Article by Eswar Nagireddy, Senior Product Manager Data Science, Machine Learning and Advanced Analytics at Exasol
For a long time, data science and machine learning (ML) - although pioneering technologies – have been viewed as ‘blackboxes’. The reach of data has often been contained in the hands of a few data scientists, who had the skills and understanding to organise, crunch and interpret it for their organisation. This was largely out of necessity, as tools didn’t widely exist to make data shareable and consumable for non-data analysts. Now, the likes of Automated Machine Learning (AutoML) are making data easily interpretable to many.
Explaining AutoML
AutoML frameworks are ready-made solutions that are no-code or low-code in nature, taking away the complexity involved in building and training machine learning (ML) models.
Training ML models requires various time-consuming steps from data preparation, through to exploratory data analytics, experimentation, model selection, and more. Moreover, there’s then further infrastructure that typically needs to be developed depending on what an organisation already has in use. And that’s not all, there’s also various business KPIs to measure each ML model against and the model performance metrics needs to be monitored throughout the life cycle. Handling and executing on all of these steps requires a high level of technical experience and knowledge, and takes a lot of time.
AutoML takes the majority of this hassle away from non-technical users with very little need for human intervention. It democratises data and data processes to enable non-data analysts/scientists to leverage ML without comprehending the exact logic behind the technology.
Users can quickly realise the value of applied ML to data with full transparency into various experiments and outcomes and the best model/parameters for a given business case. Most commonly employees use AutoML to automate their most repetitive and time-consuming tasks and to add value to their role with data-driven decision making.
AutoML in practice
The use case: Let’s imagine a customer services team that handles customer complaints and feedbacks about their products. The team need to direct these complaints to different teams in the company to address the issues and want to keep high customer satisfaction.
The challenge: This team is working part-time and review and redirect these complaints manually to respective departments – managing the associated conversations with this too. Product lines are growing as well and it’s getting increasingly difficult to serve customers within a reasonable timeframe. Added to this, customer’s incoming requests are from multiple channels such as company portals, emails, phone calls, tweets, etc., and not every message from them is a complaint.
A potential solution: Speed up the process of reading inbound customer messages and directing them with automated processes. The image below depicts the optimised solution on the right.
Now we have the basics of the solution, we can ask questions to find the desired level of automation for the process.
- Can we get all the messages into a single database?
- How do we determine which department receives a complaint?
- How do we trust the results of this automation?
- If we scale the business to serve millions of customers what complications might there be?
- Do we have enough data to apply machine learning?
It’s best to start small and split complex decision making processes into tiny chunks to analyse and address each part of the puzzle efficiently. For the above use case, the whole problem can be broken into the following stages:
- Data collection strategy
- Data storage and associated technology
- How can we automate the above step?
- What is the scope of automation and is ML required?
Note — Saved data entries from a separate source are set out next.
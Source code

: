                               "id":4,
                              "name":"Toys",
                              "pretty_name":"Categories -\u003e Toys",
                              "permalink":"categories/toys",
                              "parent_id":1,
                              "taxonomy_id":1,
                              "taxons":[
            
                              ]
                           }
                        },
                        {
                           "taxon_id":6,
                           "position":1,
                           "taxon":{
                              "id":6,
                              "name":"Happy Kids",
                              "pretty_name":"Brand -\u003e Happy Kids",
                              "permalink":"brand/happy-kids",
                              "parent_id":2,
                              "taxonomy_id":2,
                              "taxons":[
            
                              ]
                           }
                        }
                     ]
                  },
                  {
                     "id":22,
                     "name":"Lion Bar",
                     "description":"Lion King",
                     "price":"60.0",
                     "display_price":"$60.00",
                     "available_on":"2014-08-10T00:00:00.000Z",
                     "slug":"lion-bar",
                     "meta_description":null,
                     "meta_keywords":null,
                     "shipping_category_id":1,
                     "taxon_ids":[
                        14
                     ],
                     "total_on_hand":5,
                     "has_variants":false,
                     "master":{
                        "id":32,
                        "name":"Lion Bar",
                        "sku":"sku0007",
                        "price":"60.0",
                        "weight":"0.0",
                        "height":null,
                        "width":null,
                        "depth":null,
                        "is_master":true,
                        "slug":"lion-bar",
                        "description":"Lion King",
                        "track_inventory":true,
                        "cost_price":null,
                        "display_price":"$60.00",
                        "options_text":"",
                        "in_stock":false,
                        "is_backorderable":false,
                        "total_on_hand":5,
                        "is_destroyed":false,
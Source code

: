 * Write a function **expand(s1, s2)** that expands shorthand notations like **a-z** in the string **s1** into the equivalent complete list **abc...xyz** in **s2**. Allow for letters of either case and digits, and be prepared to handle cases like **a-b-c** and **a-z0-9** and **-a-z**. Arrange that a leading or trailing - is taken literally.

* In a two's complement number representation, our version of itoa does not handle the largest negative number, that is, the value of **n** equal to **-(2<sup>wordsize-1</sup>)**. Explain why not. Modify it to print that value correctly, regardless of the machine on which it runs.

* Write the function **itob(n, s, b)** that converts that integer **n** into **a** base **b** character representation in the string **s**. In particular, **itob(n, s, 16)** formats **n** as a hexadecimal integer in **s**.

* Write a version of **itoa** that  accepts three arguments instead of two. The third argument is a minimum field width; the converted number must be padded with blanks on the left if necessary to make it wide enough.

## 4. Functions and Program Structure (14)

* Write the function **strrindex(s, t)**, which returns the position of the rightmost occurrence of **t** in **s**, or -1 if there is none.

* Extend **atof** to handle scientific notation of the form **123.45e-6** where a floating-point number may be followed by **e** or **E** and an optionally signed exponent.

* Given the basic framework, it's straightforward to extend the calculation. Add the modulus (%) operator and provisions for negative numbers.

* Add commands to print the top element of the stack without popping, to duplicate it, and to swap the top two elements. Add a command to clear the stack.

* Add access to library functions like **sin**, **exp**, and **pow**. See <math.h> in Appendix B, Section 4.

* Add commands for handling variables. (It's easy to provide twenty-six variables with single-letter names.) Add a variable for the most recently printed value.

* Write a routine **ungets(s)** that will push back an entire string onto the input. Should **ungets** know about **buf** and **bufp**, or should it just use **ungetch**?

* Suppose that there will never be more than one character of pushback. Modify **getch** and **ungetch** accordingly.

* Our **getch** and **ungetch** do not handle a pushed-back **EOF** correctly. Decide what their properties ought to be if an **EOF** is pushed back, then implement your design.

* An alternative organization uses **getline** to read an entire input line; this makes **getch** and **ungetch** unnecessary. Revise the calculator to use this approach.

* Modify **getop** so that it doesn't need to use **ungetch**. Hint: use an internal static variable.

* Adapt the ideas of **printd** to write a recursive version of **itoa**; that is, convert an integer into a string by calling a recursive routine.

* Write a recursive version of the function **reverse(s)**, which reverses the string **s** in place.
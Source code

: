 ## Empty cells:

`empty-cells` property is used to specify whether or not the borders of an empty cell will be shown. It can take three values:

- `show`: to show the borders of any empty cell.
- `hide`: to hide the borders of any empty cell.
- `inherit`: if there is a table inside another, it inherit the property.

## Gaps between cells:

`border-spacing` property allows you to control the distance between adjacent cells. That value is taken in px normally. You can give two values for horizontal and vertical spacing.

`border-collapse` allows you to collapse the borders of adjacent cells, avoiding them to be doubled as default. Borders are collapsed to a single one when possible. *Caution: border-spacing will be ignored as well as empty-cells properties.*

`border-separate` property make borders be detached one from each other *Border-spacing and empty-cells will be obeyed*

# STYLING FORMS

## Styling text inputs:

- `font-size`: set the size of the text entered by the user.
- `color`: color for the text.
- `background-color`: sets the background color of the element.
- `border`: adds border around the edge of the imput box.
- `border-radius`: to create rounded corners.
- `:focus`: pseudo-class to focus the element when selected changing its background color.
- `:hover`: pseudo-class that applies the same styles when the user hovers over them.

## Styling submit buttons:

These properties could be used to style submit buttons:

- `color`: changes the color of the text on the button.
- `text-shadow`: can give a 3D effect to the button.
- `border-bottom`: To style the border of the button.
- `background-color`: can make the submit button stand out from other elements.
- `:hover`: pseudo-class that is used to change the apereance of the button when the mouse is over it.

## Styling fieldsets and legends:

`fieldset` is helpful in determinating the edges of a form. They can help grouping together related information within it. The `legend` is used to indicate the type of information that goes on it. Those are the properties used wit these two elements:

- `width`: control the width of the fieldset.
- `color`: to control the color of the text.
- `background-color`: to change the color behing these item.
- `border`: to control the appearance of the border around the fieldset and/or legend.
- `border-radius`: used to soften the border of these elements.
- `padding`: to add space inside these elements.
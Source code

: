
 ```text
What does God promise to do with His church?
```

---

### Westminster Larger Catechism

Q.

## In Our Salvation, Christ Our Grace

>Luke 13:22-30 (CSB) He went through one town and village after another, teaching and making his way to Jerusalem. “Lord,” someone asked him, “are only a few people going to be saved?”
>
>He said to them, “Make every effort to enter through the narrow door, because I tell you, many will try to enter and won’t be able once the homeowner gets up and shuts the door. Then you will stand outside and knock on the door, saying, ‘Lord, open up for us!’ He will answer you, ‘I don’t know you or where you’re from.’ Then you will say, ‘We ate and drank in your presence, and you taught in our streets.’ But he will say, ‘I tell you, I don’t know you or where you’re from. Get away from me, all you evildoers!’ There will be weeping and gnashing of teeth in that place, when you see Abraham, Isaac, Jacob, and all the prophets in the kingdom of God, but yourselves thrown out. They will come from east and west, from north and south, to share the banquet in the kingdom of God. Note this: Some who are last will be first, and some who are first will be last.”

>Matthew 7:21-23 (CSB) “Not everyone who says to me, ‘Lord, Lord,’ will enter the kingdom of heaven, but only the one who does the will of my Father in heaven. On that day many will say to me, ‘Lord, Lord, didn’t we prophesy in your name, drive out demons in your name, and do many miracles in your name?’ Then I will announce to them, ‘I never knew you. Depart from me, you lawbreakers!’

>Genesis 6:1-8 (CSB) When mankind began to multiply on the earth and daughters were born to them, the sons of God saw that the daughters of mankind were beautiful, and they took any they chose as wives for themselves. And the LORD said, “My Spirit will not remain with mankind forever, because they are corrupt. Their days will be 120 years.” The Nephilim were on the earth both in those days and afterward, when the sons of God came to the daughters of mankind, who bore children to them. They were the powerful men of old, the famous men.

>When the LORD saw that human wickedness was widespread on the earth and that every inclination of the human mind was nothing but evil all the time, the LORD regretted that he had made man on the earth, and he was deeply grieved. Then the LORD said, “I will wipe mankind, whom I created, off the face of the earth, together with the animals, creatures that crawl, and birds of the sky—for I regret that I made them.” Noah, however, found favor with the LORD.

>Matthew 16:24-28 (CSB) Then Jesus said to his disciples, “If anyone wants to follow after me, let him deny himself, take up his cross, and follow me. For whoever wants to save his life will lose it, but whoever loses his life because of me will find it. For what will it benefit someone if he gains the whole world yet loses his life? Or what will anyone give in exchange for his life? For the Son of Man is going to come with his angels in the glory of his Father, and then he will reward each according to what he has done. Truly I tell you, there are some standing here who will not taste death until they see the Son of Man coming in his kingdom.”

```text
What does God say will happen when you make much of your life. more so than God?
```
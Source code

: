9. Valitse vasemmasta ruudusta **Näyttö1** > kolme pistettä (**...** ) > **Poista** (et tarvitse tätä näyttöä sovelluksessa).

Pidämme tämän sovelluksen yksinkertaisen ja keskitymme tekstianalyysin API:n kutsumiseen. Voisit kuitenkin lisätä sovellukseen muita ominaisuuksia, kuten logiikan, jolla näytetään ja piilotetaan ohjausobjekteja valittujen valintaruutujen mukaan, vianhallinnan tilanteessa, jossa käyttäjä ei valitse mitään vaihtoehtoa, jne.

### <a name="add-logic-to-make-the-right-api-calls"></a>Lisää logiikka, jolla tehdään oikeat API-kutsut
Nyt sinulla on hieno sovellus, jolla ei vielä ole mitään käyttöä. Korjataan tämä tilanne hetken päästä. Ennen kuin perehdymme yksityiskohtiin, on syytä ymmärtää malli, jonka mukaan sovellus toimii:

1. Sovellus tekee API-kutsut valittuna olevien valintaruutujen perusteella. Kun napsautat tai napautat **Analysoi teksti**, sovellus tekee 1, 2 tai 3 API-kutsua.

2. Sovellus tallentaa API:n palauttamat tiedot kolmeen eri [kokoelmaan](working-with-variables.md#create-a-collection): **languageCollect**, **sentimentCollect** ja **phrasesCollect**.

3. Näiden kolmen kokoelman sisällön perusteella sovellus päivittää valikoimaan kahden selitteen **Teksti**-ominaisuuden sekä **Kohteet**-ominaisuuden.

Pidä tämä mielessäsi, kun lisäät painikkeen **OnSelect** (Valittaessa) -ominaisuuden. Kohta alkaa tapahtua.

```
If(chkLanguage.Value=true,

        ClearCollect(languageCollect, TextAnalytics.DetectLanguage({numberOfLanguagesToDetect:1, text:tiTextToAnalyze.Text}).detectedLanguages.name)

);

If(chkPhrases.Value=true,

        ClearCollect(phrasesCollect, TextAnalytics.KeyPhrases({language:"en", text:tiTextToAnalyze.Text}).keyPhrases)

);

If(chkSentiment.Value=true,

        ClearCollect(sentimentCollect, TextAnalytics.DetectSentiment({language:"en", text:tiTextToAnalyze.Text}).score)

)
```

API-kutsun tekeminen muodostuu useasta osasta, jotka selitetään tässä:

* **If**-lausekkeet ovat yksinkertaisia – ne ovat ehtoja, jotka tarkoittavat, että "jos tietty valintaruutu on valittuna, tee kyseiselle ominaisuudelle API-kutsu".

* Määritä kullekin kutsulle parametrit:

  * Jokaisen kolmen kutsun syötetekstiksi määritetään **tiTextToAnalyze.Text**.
- How can ML help us and what kind of ML problem is it?
- How do we model the data and show the value to businesses?
- Start with AutoML technology to realise if ML assists in solving the issue
- Engage with the engineering team to build end to end infrastructures
- Address and automate smaller chunks
Experimenting with AutoML
Once smaller segments of the challenge have been identified, repetitive tasks can then be automated. In our example we would apply an ML classification to incoming messages to tag particular text as complaints. Once a complaint has been identified, we can apply another ML classification model to tag where the message should go next. If this had satisfactory results, we’d then make this process standard and scalable.
The importance of central data repository
For AutoML to help users quickly reach a state where they can apply ML, they need data that is refined and easily accessible. Extracting raw data and storing it in a centralised analytics database is a crucial first step for any organisation.
A central repository where all a company’s raw data exists can help to enable robust, scalable, flexible, and maintainable data pipelines – breaking down data silos and enabling true data democratisation. Only then can multi-department analytics environments, performance of ML tasks, integrations and virtualisation of data for easy access be realised.
One such integration to run AutoML experiments easily is with AWS Sagemaker and Exasol, which brings ML processes a step closer to the data and provides easy, intuitive access to ML capabilities. Models can be developed for an organisation’s common ML use cases such as identifying at-risk customers to reduce churn rates, stock level forecasting to anticipate supply requirements from vendors, fluctuations in demand by product or to help detect fraud.
The power of data democratisation
There is an increasing need for high-power data functionalities to address increasingly complex business demands and there’s no time for organisations to slow down. Transforming raw data into insights at speed to optimise specific business scenarios has never been more important. There are no limits to what can be achieved once every employee has the power to access data-driven insights to deliver business-critical insights day in, day out.